To find the solution, I racked my brain and thought: What if I were back in university - what gadget would I appreciate? Now, I certainly love working with the Samsung Galaxy Note 8.0 and now that is has a Zaggkeys Folio case, I'm really enamored by the portability and the added productivity I get with Microsoft Office 365 (thank you to my current company who gave each of its employee a good license bundle which allows me to install Office in other mobile devices aside from my office laptop). In fact, I wrote this entire post from my Note 8.0 + Zaggkeys Folio.

I just knew that giving "our scholar" anything less than that same convenience I now enjoy is not the answer.

She has to have a tablet for portability. But one that can let her write her school papers and create powerpoint presentations for class projects and stuff and install other full desktop applications. Android and iOS are already out the eligibility list.

That leaves one option: Windows tablet. And I have just the right soluion for that: Pipo W4

It's an 8" tablet with Windows 8.1 and Office fo 1 year. And I got a great bargain from Lazada Singapore at only S$99 (free shipping). It's the perfect size for her to carry around for consuming media and stuff.
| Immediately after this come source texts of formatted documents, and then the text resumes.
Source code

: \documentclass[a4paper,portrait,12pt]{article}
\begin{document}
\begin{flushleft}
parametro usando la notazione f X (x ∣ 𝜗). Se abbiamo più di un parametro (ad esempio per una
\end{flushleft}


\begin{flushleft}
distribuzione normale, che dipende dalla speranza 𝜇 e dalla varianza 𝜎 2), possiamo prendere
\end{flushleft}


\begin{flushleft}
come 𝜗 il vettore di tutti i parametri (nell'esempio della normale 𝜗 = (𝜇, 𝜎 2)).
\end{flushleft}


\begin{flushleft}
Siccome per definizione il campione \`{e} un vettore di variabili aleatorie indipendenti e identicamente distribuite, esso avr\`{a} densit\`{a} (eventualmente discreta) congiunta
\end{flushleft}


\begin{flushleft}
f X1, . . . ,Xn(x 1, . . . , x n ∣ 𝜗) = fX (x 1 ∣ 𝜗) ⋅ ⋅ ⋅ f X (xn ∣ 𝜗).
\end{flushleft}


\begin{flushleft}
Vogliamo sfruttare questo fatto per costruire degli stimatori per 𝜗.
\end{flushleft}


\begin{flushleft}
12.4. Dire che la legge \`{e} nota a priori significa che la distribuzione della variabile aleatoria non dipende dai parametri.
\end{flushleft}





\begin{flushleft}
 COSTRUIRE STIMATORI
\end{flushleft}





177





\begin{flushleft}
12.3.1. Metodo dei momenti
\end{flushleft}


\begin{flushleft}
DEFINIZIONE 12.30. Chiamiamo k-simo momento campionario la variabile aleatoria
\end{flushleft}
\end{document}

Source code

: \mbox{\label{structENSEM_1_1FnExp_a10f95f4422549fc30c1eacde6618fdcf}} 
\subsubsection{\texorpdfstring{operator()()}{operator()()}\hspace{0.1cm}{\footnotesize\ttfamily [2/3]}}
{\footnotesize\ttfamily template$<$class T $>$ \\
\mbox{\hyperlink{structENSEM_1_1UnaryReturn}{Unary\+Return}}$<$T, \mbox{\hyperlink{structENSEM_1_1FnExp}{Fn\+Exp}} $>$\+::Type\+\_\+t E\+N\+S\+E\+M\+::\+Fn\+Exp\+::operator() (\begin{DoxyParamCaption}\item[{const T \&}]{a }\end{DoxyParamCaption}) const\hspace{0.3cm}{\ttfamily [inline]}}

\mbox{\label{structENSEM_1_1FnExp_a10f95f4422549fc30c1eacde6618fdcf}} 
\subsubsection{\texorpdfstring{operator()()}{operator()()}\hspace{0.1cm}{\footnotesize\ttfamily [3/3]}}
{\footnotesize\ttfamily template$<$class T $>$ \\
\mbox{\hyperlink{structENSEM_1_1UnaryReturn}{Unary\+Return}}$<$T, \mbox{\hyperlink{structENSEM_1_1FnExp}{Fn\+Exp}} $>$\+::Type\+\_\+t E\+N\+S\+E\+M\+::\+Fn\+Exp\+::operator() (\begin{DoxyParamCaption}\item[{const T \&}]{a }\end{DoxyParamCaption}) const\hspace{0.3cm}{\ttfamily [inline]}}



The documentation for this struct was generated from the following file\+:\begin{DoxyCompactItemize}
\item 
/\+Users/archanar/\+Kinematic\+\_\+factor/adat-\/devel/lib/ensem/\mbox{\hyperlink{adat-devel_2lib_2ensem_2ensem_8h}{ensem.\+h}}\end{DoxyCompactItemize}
How about the productivity part? Obviously the 8" screen won't offer the best experience for a student who will juggling several applications side by side, very unlike the way I use my Note 8.0 now.

Remember the Motorola Bionic Lapdock I bought for my Raspberry Pi experiment, which sadly didn't bloom into the coding heaven I envisioned partly because of my lazyness to learn coding seriously? We'll it's got everything to turn the Pipo W4 into a decent laptop.

Keyboard. 11" screen. Trackpad (serviceable but one is better off using a mouse instead). 2 additional normal-sized USB ports (female). Headphone jack. Micro HDMI (male). Micro USB (male).

Unfortunately, the Micro HDMI and Micro USB ports are oriented the wrong way on its cradle connector section and do not match up wit the Pipo W4's port arrangement. It's a good thing that I already have a micro USB extender cable and a micro HDMI to regular-sized HDMI cable as surplus from my Raspberry Pi experiment.

I only had to get an HDMI to micro HDMI adapter (S$1.69) and voilà! The Pipo W4 is now an 11" laptop.

I'm wrought to part with the Motorola Bionic Lapdock because I consider it my handy partner in Pi experimentation since it provides me the screen and input I need. But then, is it healthy for a 30 year old woman to be still playing with toys??